#### Exercise objective
Please set the lines down again exactly, from the top of the entries through the line that contains "延迟——从首次提交请求到产生预期结果所经过的时间。".

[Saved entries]

########

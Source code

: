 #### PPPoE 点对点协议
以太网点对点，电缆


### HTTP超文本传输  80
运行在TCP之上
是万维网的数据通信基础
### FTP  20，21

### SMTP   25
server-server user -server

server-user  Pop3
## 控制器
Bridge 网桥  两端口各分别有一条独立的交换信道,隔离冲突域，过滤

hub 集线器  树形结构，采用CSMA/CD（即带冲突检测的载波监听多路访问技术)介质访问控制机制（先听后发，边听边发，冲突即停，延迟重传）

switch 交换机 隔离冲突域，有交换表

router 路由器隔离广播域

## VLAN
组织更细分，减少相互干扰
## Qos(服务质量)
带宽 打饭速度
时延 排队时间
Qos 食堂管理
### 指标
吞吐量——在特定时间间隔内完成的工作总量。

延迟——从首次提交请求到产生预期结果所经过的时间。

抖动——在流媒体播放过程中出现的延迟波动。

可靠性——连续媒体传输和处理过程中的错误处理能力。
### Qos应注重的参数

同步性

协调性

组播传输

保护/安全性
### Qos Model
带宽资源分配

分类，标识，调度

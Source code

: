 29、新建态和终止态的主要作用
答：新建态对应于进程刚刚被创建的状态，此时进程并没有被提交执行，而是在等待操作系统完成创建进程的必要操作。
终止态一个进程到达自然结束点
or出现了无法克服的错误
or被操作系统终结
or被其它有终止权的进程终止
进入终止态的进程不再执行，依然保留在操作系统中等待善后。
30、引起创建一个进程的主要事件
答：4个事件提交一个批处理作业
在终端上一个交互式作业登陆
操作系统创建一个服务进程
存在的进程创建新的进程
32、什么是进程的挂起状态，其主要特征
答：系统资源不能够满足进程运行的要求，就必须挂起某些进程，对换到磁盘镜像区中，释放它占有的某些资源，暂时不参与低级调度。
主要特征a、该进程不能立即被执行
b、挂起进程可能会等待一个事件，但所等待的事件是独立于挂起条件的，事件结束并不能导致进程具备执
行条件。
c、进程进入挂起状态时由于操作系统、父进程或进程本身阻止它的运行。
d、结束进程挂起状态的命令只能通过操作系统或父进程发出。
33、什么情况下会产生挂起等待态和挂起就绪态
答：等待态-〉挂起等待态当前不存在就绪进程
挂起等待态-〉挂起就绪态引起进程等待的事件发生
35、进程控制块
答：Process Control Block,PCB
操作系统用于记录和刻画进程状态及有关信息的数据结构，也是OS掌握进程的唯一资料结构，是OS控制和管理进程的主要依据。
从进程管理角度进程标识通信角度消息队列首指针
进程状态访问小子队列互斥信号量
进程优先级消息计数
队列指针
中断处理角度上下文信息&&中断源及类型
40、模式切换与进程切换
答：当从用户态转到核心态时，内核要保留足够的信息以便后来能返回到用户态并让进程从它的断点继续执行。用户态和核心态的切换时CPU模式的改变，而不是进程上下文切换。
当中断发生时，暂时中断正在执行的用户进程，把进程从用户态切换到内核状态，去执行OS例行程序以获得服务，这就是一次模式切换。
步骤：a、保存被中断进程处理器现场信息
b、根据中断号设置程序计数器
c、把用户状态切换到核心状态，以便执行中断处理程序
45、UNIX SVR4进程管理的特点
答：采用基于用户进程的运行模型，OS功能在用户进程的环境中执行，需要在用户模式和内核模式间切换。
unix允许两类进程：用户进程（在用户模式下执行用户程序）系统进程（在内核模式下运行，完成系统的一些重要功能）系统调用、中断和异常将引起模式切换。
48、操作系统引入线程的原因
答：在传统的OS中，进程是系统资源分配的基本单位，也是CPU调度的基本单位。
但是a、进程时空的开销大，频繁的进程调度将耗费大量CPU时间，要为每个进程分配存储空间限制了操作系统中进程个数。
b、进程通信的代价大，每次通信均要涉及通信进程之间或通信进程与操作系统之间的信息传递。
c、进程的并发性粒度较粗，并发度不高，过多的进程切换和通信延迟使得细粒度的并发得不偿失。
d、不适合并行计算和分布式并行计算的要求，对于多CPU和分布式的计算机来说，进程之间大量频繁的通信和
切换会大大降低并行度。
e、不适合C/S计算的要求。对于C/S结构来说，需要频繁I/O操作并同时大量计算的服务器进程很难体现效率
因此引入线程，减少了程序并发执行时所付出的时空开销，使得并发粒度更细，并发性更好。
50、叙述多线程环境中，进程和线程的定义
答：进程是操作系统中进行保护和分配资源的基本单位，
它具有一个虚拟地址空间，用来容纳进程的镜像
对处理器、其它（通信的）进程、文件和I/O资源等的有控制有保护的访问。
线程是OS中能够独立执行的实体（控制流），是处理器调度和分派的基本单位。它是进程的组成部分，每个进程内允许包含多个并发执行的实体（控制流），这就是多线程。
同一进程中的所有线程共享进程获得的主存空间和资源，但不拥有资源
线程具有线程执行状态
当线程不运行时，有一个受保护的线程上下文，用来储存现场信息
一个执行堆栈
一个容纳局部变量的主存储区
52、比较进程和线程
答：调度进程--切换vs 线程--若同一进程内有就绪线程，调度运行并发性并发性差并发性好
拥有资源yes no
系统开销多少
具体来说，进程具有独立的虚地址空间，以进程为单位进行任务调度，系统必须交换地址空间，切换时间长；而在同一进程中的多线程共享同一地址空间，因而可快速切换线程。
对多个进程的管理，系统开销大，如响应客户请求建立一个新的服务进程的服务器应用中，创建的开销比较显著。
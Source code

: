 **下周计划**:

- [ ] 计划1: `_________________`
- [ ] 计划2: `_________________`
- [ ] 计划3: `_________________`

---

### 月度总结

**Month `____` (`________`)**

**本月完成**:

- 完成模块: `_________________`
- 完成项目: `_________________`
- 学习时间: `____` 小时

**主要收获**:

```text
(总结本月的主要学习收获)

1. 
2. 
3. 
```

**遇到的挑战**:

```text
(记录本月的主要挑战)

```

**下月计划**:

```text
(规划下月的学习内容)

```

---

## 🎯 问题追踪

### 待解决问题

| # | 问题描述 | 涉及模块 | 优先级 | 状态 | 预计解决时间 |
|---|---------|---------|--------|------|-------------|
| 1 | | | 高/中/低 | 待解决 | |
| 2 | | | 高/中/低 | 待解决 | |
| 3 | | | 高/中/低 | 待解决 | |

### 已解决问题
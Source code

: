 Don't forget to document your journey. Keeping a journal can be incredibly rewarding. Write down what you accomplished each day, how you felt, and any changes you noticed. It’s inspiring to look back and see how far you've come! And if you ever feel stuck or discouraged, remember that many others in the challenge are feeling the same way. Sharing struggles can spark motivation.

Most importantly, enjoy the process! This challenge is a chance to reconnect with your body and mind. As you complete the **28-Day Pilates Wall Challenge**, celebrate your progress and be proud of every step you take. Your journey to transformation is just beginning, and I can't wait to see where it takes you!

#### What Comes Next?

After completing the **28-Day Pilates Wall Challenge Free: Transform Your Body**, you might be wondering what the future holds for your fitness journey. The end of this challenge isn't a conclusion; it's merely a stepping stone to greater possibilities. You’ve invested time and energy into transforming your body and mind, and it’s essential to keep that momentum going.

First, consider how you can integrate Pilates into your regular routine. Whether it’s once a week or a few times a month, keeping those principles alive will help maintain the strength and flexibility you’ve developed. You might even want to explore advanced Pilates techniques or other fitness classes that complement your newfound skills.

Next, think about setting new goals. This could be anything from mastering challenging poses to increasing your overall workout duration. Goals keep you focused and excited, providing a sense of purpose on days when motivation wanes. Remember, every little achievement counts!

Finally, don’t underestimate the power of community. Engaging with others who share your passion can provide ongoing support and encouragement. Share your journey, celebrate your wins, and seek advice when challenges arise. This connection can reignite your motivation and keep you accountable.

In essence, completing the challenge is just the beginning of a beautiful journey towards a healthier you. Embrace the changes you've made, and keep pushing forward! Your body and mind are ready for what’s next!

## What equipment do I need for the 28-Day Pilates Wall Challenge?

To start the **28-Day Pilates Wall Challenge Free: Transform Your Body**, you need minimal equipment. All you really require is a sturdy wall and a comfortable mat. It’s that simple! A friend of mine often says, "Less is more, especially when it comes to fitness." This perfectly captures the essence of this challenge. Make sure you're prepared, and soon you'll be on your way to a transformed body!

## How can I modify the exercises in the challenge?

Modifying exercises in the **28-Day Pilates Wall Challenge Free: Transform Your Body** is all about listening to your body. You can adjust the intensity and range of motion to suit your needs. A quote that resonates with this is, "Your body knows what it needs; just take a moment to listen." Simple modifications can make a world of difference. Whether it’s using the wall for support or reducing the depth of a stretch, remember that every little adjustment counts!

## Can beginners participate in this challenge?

########

#### Result of the task
Source code

: #### PPPoE 点对点协议
以太网点对点，电缆


### HTTP超文本传输  80
运行在TCP之上
是万维网的数据通信基础
### FTP  20，21

### SMTP   25
server-server user -server

server-user  Pop3
## 控制器
Bridge 网桥  两端口各分别有一条独立的交换信道,隔离冲突域，过滤

hub 集线器  树形结构，采用CSMA/CD（即带冲突检测的载波监听多路访问技术)介质访问控制机制（先听后发，边听边发，冲突即停，延迟重传）

switch 交换机 隔离冲突域，有交换表

router 路由器隔离广播域

## VLAN
组织更细分，减少相互干扰
## Qos(服务质量)
带宽 打饭速度
时延 排队时间
Qos 食堂管理
### 指标
吞吐量——在特定时间间隔内完成的工作总量。

延迟——从首次提交请求到产生预期结果所经过的时间。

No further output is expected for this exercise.